Work to be completed:
Using the records below, filter for lines that contain the string "smoothed" and copy them out.

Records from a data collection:
▬▬▬▬▬▬

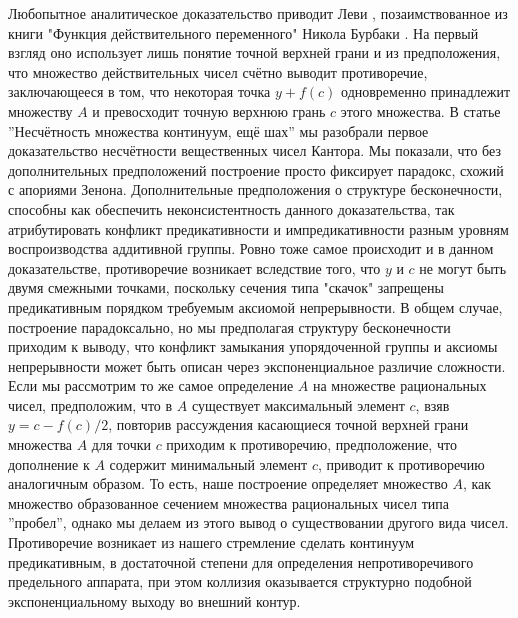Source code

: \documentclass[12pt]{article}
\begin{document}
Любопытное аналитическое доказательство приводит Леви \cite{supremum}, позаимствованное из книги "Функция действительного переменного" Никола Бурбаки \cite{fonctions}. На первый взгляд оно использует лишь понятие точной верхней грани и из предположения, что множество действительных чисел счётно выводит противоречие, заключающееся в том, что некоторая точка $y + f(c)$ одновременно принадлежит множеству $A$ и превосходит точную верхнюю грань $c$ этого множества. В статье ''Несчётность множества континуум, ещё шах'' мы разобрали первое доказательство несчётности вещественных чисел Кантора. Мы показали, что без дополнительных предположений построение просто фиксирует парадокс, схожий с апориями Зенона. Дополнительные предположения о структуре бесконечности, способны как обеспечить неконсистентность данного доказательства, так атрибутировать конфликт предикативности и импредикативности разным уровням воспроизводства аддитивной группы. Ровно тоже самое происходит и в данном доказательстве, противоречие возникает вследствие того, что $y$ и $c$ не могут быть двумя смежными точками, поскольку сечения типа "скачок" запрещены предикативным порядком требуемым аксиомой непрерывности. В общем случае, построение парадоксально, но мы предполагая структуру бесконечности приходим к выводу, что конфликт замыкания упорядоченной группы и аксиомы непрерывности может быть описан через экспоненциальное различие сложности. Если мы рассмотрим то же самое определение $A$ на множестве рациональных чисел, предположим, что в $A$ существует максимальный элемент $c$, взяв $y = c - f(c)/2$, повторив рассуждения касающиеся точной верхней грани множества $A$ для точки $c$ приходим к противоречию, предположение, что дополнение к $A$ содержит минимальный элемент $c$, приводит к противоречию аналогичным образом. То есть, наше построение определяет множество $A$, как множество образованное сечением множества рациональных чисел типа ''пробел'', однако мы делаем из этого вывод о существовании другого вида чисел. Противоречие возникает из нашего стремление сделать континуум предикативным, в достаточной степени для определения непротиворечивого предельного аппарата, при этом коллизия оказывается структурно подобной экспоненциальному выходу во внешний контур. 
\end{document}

▬▬▬▬▬▬

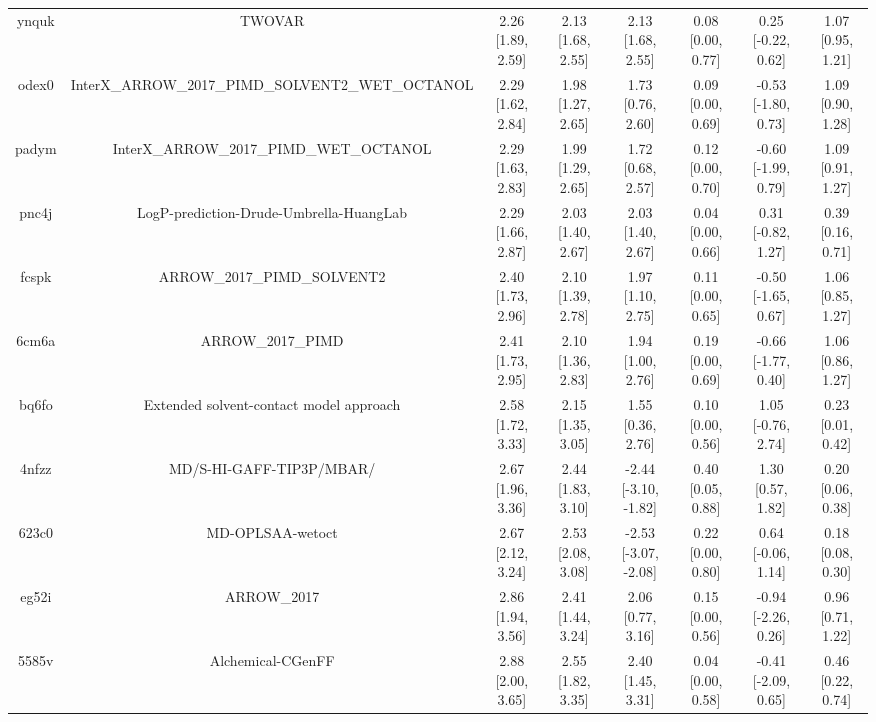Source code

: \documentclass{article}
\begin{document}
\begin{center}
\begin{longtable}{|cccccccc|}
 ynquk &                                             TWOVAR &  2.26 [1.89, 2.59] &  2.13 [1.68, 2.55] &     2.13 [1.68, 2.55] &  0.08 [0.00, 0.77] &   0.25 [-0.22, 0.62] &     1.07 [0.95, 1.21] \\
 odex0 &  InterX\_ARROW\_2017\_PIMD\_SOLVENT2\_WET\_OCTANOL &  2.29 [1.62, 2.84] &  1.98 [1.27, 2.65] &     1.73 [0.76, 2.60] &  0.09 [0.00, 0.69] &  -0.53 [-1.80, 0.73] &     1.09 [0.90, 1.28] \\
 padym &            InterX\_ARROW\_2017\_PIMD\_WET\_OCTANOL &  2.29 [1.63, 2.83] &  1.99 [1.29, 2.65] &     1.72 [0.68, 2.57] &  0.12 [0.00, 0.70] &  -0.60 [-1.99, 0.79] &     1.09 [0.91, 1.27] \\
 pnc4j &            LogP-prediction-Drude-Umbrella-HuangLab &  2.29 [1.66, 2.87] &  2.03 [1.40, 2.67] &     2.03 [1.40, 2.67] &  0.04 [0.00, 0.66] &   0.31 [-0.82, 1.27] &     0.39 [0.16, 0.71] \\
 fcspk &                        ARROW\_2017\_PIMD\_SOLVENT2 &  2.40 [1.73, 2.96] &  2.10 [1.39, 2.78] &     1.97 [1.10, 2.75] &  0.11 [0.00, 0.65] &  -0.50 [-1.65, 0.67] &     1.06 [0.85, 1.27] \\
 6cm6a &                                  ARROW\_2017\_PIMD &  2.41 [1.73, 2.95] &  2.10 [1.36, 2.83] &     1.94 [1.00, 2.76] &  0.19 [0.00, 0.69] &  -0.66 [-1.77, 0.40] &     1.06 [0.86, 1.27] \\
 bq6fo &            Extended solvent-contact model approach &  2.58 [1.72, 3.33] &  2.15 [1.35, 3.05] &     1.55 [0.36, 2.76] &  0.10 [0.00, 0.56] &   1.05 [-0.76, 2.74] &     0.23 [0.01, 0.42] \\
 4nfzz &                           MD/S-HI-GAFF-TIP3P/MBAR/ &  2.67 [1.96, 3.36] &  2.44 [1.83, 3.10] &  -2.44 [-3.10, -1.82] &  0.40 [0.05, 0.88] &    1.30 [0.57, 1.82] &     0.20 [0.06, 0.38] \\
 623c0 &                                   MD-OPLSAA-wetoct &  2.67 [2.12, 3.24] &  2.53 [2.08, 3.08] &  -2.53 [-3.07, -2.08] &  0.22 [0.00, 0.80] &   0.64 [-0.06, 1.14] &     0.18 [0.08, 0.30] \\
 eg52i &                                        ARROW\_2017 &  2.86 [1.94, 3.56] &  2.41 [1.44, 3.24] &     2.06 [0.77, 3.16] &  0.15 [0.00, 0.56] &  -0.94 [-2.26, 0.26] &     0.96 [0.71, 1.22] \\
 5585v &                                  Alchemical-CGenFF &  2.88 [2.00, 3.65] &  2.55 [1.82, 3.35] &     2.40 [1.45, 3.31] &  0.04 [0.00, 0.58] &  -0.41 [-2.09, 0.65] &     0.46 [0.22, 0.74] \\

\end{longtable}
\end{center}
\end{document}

▬▬▬▬▬▬

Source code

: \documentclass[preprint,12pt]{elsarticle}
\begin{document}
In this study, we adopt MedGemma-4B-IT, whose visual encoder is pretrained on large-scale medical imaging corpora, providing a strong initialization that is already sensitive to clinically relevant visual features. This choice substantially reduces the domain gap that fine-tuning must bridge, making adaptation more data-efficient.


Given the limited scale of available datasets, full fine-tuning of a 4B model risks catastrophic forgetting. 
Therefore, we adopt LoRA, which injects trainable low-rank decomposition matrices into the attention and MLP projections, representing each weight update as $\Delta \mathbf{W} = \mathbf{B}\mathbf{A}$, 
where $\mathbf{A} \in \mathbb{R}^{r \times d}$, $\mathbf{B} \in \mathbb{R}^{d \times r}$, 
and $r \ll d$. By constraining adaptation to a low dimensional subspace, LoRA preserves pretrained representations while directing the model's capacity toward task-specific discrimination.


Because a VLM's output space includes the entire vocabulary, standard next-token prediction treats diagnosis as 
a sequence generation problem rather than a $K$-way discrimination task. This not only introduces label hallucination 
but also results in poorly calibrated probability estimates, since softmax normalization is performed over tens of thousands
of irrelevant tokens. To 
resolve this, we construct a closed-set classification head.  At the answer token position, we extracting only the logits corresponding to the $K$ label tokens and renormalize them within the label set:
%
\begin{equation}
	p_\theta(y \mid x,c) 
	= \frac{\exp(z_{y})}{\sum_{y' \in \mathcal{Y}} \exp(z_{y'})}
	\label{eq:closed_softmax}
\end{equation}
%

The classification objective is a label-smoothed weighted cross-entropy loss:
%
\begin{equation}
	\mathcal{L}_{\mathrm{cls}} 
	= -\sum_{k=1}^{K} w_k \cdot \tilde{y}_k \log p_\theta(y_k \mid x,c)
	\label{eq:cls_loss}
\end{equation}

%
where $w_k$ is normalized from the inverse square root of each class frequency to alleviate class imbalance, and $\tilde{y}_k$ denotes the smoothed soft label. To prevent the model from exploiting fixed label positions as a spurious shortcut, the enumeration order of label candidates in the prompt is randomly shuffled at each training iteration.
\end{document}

▬▬▬▬▬▬

Completed task:
The classification objective is a label-smoothed weighted cross-entropy loss:
where $w_k$ is normalized from the inverse square root of each class frequency to alleviate class imbalance, and $\tilde{y}_k$ denotes the smoothed soft label. To prevent the model from exploiting fixed label positions as a spurious shortcut, the enumeration order of label candidates in the prompt is randomly shuffled at each training iteration.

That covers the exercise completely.